** Opening SUPPLIED RECORDS block **

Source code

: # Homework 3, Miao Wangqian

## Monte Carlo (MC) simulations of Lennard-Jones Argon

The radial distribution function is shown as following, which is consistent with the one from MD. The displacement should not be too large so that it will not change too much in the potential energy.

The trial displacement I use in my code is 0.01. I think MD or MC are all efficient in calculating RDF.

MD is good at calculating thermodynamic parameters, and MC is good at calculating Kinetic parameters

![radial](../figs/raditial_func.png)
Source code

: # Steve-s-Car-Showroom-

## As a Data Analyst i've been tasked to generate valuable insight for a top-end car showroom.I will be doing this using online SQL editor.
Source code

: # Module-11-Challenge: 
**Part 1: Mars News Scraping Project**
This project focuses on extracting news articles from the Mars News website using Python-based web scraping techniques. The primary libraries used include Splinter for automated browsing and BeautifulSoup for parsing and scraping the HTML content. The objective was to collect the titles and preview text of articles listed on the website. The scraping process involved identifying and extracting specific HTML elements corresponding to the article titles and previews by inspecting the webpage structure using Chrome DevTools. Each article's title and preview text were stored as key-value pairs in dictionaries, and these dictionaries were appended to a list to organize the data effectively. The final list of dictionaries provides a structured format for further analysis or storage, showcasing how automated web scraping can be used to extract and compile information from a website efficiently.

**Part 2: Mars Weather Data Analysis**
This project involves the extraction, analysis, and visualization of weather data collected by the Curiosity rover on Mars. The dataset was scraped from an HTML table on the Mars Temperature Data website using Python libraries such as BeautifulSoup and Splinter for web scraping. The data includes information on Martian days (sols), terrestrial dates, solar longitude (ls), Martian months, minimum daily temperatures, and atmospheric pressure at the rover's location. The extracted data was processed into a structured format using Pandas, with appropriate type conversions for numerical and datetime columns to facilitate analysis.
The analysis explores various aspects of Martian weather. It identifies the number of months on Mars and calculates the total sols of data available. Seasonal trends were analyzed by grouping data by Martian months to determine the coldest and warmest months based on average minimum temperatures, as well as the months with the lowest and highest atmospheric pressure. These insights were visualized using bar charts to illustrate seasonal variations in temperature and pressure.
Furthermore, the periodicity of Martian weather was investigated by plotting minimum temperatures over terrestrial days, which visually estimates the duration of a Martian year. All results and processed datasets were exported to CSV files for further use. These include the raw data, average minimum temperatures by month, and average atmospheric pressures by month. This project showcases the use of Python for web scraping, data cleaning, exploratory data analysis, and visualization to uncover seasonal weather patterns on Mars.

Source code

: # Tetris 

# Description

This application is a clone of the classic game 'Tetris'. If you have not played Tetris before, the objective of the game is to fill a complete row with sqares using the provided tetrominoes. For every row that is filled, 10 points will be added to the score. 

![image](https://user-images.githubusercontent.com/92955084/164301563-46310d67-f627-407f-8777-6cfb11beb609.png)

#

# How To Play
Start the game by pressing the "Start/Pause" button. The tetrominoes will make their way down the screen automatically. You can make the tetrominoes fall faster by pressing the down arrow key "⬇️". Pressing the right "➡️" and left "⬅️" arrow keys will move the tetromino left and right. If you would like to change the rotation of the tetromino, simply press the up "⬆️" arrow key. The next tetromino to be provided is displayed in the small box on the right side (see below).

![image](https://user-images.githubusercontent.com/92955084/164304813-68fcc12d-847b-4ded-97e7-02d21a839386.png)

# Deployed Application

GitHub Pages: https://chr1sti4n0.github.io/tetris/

** Closing SUPPLIED RECORDS block **

- PROBLEM DETAILS: Search the data above for the word "Martian" and report how many lines contain it, with nothing further.

- TASK ANSWER: 3